■ WORKING DATA:

Segment Open

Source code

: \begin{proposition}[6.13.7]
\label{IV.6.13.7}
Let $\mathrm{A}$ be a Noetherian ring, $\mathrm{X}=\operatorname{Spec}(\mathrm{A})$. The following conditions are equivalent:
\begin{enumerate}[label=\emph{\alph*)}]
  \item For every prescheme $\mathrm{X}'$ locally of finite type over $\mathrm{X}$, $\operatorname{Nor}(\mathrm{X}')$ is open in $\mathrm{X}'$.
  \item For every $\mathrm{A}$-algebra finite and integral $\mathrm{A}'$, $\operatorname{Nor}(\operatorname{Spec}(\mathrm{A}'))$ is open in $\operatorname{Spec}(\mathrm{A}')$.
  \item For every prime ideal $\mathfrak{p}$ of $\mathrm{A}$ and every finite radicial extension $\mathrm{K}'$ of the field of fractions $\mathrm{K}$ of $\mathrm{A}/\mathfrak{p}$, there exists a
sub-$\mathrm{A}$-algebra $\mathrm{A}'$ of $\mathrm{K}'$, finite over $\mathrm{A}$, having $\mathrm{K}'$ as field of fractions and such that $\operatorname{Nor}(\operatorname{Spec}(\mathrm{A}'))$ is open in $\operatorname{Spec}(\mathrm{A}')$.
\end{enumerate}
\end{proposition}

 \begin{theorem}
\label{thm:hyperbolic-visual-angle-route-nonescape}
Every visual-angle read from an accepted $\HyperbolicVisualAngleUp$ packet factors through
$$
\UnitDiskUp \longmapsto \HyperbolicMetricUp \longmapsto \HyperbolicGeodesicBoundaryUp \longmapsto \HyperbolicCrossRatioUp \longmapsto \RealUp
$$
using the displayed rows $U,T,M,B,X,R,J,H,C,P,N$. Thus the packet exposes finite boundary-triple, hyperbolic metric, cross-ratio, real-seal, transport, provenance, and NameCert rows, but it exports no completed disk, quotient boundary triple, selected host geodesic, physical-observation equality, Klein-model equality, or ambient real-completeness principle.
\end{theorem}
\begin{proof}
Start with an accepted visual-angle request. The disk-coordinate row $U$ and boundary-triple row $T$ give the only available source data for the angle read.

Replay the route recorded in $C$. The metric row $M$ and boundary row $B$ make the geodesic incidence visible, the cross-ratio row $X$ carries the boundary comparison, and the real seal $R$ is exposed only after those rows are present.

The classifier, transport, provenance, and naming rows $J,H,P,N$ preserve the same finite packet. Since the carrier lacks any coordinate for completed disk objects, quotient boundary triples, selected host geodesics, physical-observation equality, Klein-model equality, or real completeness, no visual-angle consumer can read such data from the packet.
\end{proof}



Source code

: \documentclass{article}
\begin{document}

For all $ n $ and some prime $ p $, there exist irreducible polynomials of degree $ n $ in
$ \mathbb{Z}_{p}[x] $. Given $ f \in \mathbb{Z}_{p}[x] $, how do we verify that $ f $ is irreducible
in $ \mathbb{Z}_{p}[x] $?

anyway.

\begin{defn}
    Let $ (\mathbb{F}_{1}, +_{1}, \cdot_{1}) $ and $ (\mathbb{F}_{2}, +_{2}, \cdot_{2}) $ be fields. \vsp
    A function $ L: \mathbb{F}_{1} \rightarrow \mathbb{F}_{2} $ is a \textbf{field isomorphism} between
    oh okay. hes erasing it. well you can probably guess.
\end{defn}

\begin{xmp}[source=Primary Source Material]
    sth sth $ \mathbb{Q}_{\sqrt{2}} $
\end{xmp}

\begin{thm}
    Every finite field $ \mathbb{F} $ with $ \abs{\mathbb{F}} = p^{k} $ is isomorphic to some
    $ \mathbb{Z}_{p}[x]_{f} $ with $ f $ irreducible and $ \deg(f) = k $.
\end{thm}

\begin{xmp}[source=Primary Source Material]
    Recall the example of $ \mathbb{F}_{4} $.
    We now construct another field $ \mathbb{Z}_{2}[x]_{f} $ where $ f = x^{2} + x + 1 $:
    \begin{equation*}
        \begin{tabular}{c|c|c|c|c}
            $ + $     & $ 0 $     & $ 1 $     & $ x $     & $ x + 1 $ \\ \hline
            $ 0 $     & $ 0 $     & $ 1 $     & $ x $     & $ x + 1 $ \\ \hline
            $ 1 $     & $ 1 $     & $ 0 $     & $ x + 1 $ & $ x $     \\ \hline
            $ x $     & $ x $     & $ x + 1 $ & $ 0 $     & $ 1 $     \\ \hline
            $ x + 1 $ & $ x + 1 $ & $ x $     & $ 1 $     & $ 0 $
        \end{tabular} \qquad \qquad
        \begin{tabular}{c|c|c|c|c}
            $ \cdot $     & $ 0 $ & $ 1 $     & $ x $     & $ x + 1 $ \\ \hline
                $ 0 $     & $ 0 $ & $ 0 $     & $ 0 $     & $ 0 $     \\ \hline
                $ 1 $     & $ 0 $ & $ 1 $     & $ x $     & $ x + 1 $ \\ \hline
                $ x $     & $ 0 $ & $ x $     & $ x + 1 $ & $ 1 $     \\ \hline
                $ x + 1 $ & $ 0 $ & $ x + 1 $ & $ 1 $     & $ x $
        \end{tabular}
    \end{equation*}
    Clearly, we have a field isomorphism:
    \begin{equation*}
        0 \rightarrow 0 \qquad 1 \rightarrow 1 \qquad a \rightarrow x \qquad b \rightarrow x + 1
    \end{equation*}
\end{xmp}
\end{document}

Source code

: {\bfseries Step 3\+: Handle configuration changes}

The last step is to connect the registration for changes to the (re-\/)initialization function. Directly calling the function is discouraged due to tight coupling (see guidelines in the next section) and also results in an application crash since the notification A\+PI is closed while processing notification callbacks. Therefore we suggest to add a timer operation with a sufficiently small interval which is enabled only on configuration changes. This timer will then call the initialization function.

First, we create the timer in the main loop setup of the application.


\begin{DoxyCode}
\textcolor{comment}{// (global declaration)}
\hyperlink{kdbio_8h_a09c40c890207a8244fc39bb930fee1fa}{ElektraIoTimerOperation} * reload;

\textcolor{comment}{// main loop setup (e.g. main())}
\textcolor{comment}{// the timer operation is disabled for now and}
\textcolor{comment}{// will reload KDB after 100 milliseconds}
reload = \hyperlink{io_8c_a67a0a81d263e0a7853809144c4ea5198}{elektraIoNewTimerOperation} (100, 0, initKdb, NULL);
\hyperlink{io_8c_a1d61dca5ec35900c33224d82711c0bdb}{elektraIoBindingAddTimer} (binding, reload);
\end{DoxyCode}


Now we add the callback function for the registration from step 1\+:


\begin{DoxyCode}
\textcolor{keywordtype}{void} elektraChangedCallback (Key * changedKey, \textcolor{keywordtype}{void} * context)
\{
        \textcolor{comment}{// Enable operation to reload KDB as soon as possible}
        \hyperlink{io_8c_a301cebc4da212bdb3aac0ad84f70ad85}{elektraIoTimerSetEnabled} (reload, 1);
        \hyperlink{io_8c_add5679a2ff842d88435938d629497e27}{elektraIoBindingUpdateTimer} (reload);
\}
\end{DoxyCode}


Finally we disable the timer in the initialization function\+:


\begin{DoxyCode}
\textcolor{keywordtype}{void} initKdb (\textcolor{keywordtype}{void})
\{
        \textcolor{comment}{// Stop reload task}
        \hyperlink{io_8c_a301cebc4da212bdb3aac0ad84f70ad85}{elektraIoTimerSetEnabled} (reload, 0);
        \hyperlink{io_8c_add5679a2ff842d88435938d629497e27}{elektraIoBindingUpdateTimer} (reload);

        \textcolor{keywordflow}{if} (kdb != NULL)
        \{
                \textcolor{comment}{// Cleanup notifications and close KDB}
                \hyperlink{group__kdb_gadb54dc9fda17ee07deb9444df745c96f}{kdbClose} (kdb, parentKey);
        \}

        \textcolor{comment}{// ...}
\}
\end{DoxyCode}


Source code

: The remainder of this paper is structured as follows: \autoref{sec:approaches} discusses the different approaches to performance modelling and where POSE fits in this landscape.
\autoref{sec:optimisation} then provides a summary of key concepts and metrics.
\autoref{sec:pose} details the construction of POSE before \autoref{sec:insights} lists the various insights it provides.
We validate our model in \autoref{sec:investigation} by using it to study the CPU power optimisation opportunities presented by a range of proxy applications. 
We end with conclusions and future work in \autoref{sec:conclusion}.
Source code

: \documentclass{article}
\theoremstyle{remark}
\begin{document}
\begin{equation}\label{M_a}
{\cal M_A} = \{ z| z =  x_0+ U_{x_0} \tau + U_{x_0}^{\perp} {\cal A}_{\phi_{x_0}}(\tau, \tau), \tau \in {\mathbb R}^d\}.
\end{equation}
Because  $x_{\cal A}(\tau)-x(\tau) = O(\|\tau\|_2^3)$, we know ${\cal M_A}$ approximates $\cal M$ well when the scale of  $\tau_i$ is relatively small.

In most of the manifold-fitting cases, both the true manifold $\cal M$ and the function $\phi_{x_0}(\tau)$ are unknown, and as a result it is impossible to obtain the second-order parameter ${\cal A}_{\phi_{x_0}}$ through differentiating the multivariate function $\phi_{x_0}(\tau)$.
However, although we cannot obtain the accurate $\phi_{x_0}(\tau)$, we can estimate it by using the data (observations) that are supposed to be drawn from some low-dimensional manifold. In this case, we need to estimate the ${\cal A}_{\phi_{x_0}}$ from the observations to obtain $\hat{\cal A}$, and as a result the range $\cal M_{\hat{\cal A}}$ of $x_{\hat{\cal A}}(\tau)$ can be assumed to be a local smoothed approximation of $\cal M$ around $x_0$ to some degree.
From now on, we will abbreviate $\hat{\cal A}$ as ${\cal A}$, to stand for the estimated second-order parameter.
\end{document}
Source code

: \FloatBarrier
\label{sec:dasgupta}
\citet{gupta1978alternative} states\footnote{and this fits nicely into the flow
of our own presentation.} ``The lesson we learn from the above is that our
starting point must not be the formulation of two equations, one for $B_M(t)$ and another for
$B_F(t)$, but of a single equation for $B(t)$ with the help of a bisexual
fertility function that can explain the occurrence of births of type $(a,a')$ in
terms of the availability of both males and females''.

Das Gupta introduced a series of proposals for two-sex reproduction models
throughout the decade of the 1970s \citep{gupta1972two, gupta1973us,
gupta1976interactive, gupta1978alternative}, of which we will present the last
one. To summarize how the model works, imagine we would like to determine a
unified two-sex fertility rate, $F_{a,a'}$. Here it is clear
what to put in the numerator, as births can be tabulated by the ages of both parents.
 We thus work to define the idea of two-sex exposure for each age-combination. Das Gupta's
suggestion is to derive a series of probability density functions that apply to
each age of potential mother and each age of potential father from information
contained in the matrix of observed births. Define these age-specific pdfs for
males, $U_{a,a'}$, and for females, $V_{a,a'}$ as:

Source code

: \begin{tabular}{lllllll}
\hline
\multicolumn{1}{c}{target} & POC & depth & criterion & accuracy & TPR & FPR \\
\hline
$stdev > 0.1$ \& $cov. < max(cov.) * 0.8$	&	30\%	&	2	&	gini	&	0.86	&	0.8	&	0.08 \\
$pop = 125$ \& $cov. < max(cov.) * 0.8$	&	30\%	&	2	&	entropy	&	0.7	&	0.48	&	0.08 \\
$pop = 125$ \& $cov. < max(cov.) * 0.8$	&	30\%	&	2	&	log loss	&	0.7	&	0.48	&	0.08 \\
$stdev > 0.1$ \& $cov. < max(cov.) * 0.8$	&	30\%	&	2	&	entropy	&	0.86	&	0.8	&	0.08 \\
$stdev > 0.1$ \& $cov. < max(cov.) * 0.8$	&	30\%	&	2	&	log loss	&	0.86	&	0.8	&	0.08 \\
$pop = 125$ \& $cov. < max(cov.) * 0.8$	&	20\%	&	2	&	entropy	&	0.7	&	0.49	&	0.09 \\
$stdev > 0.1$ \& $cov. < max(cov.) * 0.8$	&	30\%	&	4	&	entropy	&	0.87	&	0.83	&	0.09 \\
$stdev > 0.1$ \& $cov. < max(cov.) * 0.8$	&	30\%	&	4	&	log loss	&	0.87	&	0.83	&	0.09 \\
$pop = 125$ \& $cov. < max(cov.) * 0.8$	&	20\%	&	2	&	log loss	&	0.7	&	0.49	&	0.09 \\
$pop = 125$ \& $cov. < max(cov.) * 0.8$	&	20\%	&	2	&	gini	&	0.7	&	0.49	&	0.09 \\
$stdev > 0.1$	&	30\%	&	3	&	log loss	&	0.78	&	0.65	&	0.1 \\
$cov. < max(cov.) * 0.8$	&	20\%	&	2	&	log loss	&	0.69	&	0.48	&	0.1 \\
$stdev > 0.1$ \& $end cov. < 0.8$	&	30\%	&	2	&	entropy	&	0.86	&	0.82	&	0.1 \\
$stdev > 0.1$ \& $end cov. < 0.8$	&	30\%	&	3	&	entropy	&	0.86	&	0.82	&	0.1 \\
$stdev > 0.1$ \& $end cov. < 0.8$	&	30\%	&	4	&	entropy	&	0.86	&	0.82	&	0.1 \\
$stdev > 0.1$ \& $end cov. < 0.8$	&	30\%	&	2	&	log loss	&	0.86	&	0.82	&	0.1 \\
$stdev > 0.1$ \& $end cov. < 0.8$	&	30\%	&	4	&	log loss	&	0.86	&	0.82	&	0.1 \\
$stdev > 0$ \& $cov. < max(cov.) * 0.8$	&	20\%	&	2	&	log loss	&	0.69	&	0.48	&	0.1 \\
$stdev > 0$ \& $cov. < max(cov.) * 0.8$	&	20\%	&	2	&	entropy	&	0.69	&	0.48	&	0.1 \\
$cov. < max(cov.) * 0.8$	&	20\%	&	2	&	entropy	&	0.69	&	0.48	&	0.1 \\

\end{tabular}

Segment Closed

■ PROBLEM TO WORK ON: Where the word "fractions" appears in a line of the entries, copy that line.

■ PROBLEM SOLUTION:
  \item For every prime ideal $\mathfrak{p}$ of $\mathrm{A}$ and every finite radicial extension $\mathrm{K}'$ of the field of fractions $\mathrm{K}$ of $\mathrm{A}/\mathfrak{p}$, there exists a
sub-$\mathrm{A}$-algebra $\mathrm{A}'$ of $\mathrm{K}'$, finite over $\mathrm{A}$, having $\mathrm{K}'$ as field of fractions and such that $\operatorname{Nor}(\operatorname{Spec}(\mathrm{A}'))$ is open in $\operatorname{Spec}(\mathrm{A}')$.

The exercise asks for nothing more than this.